◆ **Data extracts**:
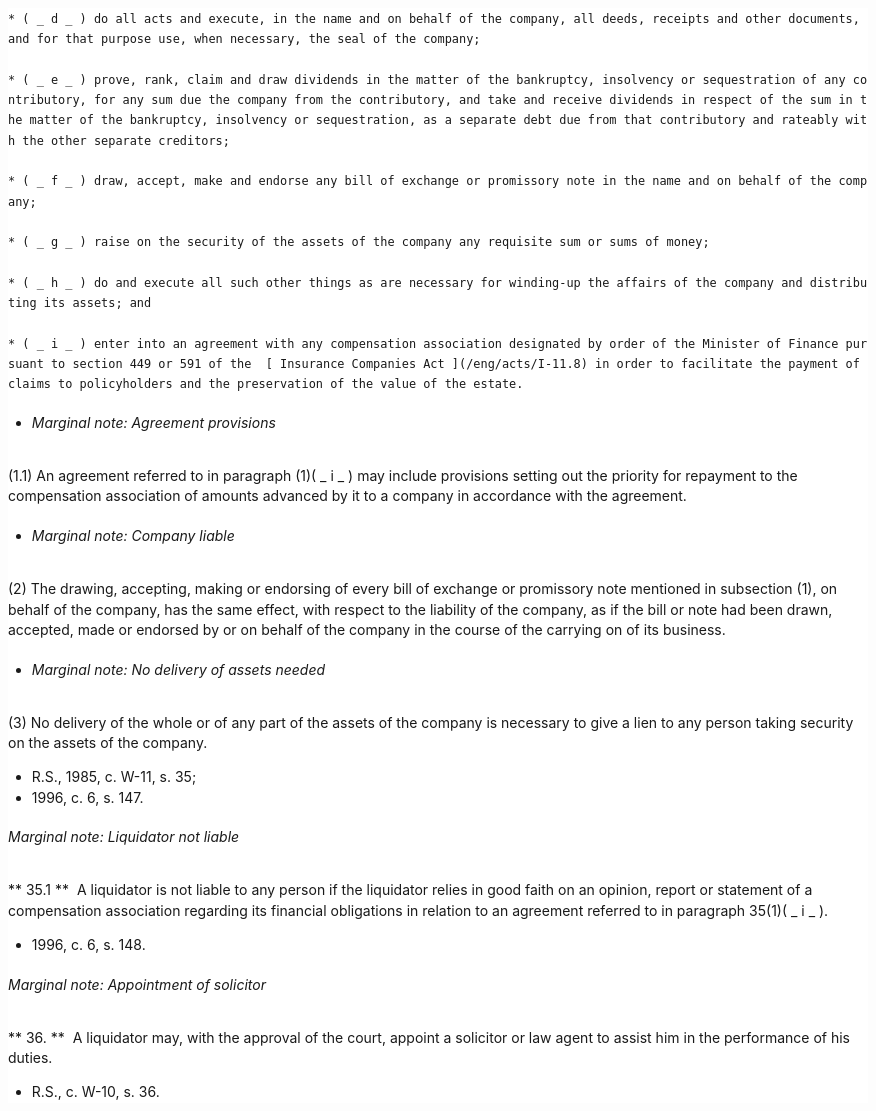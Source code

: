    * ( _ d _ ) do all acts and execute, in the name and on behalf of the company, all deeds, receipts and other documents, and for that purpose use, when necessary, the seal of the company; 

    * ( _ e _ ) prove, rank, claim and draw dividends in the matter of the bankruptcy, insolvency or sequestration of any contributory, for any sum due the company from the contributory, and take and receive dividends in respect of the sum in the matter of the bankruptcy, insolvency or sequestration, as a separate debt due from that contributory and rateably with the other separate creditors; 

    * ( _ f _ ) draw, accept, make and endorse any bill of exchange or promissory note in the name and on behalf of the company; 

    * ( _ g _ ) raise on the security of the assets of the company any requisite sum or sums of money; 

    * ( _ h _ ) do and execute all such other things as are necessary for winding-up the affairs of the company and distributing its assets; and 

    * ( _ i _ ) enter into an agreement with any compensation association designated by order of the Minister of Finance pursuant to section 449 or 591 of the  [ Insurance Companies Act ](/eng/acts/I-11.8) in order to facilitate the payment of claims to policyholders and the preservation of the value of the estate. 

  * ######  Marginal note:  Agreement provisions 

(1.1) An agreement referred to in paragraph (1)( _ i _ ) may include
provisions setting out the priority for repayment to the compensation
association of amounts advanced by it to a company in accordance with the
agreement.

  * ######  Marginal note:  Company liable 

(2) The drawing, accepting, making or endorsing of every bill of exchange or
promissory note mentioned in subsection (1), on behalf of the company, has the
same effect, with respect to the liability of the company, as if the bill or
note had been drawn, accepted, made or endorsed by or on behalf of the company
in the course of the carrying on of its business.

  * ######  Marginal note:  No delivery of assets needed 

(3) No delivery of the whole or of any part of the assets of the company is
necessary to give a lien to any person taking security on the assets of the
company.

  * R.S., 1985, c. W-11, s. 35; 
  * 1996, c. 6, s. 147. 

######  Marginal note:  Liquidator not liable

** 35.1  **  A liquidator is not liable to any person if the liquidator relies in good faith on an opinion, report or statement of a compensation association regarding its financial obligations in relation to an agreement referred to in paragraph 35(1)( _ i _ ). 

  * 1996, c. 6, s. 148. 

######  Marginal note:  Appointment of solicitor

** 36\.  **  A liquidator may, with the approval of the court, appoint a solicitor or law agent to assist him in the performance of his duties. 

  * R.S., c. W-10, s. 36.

* * *

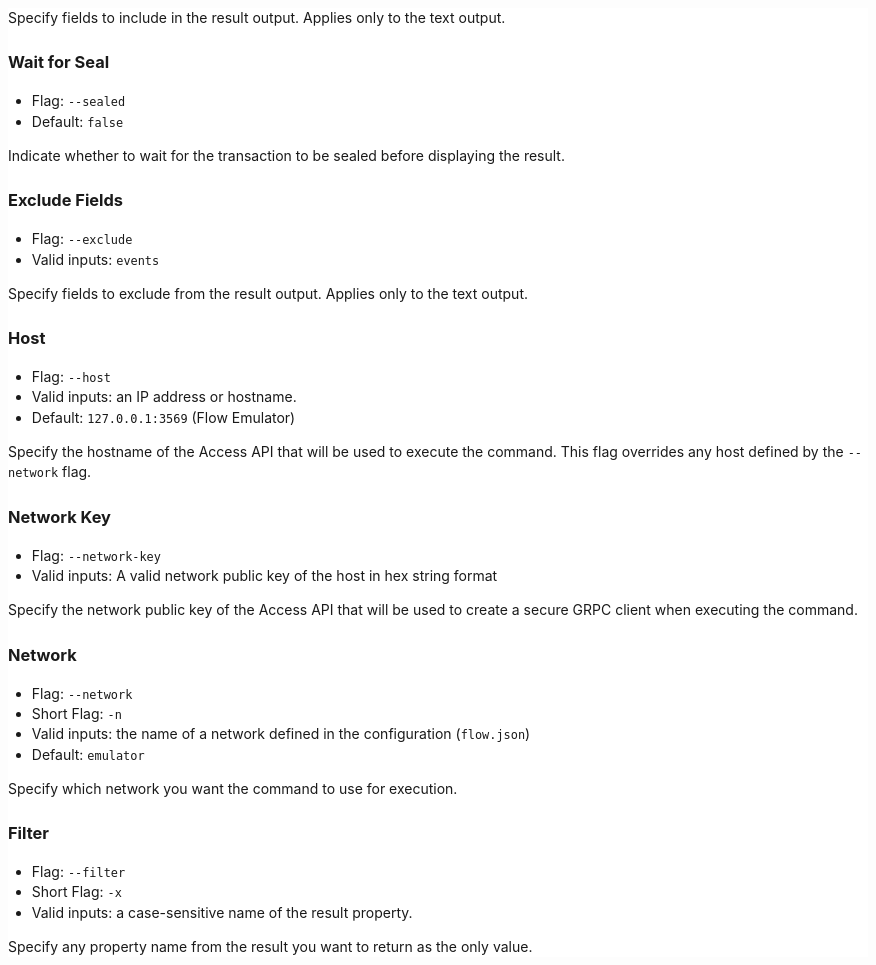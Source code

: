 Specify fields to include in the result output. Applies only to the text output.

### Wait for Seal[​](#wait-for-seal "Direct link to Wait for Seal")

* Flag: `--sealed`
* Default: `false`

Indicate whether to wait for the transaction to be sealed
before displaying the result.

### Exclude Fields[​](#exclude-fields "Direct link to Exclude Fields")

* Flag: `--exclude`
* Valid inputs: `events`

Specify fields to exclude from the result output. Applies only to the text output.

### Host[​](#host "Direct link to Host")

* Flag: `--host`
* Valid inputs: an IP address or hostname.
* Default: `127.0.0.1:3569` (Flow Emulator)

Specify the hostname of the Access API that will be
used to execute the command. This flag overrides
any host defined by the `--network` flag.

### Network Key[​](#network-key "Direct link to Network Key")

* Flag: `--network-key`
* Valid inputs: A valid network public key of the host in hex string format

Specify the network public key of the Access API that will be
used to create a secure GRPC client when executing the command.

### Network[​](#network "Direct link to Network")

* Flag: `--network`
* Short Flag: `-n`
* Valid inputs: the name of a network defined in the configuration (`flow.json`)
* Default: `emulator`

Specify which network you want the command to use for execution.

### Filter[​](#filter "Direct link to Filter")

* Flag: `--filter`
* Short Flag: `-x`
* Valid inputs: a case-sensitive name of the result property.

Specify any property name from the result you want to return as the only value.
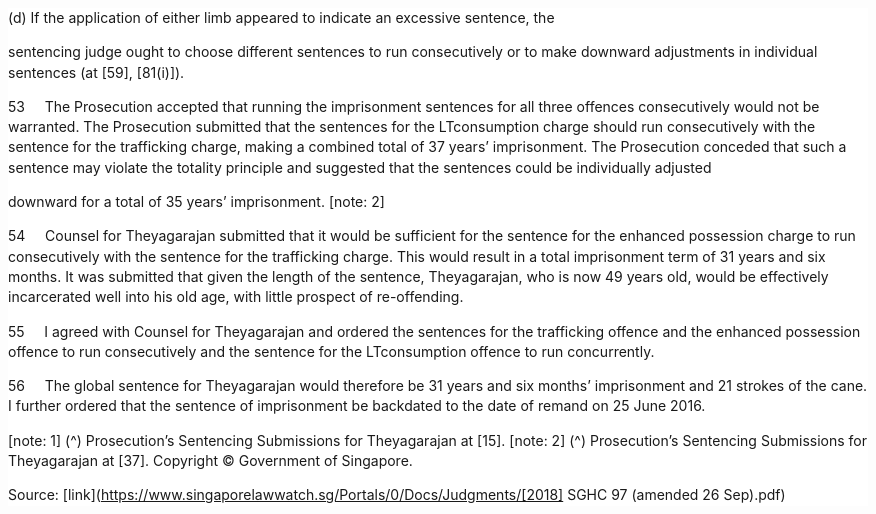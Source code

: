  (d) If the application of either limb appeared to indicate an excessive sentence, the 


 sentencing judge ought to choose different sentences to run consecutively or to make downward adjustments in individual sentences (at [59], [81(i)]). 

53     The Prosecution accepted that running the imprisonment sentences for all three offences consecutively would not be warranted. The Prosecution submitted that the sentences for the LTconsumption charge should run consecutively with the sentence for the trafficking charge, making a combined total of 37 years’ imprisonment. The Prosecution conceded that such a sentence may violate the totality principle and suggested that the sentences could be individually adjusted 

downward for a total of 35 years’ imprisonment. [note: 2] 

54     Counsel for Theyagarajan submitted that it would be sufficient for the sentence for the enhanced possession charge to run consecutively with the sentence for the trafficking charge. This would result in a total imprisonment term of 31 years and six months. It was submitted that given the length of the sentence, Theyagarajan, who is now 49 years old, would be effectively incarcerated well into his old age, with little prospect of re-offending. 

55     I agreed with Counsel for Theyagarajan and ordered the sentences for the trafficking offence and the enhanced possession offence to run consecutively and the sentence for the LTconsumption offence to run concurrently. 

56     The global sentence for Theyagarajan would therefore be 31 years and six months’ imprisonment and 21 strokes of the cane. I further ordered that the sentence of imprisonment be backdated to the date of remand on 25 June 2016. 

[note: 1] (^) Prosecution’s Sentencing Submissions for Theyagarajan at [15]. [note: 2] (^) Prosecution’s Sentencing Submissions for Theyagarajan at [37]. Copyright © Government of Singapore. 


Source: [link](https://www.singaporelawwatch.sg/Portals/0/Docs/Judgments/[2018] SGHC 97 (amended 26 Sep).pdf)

...

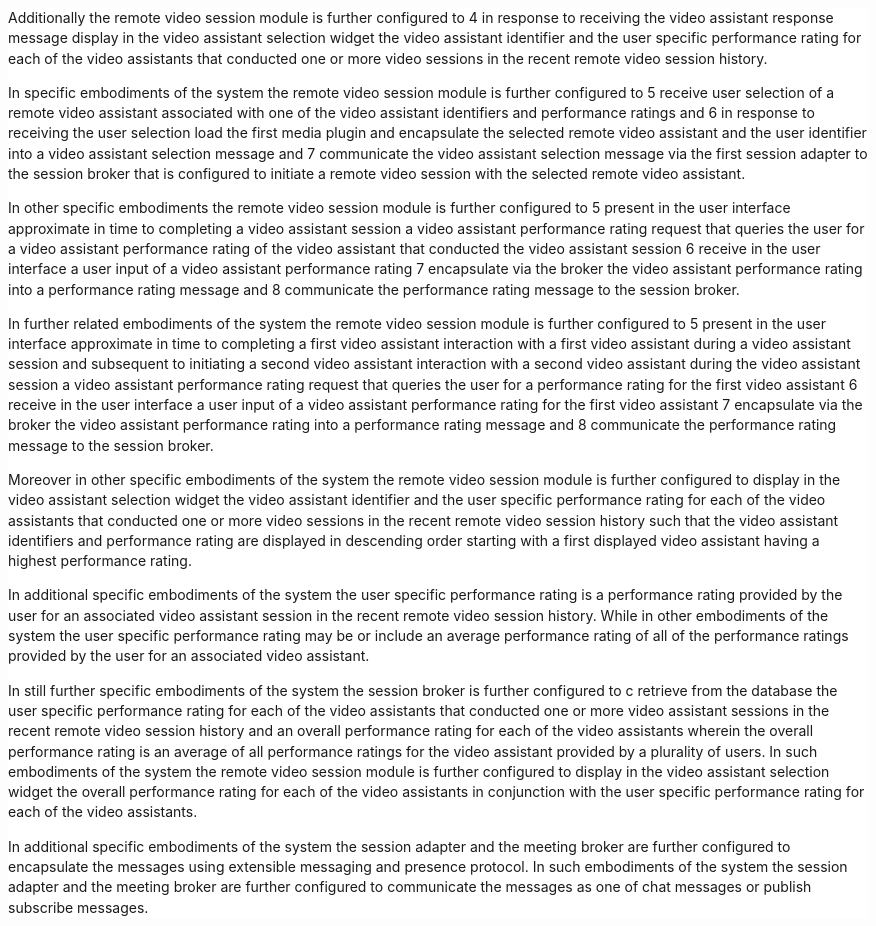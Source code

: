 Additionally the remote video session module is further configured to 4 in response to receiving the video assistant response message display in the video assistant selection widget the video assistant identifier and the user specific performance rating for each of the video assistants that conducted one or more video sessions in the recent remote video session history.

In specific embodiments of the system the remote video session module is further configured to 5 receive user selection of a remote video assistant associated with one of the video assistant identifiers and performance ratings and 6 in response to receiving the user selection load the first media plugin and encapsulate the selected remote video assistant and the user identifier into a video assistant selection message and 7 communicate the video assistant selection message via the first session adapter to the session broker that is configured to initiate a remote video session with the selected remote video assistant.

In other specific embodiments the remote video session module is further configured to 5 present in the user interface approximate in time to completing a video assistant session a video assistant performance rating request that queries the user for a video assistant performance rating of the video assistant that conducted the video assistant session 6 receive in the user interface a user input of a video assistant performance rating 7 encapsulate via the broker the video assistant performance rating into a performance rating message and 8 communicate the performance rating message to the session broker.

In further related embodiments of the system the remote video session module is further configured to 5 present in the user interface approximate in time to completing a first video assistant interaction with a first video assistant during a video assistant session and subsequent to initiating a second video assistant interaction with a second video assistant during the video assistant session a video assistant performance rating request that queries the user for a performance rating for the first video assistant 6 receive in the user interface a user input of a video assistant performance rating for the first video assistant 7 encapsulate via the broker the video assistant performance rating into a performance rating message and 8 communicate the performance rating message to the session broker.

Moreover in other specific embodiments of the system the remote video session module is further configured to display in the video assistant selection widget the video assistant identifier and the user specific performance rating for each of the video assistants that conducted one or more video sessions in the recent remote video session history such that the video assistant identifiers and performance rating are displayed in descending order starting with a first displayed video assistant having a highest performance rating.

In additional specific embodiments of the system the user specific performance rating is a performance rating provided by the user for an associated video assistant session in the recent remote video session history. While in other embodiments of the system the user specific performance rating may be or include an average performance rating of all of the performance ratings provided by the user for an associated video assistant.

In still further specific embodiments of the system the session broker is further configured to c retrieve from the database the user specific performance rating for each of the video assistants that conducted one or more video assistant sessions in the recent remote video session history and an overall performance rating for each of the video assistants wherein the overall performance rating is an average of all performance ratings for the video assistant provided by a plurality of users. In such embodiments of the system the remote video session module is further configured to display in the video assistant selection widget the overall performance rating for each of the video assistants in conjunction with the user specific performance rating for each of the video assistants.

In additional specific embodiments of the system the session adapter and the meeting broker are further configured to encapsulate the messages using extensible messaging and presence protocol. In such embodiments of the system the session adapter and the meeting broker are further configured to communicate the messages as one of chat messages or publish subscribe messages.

◆ **Brief**:
When the word "person" appears in a line of the listing, copy that line.

◆ **Solution to this task**:
necessary to give a lien to any person taking security on the assets of the
** 35.1  **  A liquidator is not liable to any person if the liquidator relies in good faith on an opinion, report or statement of a compensation association regarding its financial obligations in relation to an agreement referred to in paragraph 35(1)( _ i _ ). 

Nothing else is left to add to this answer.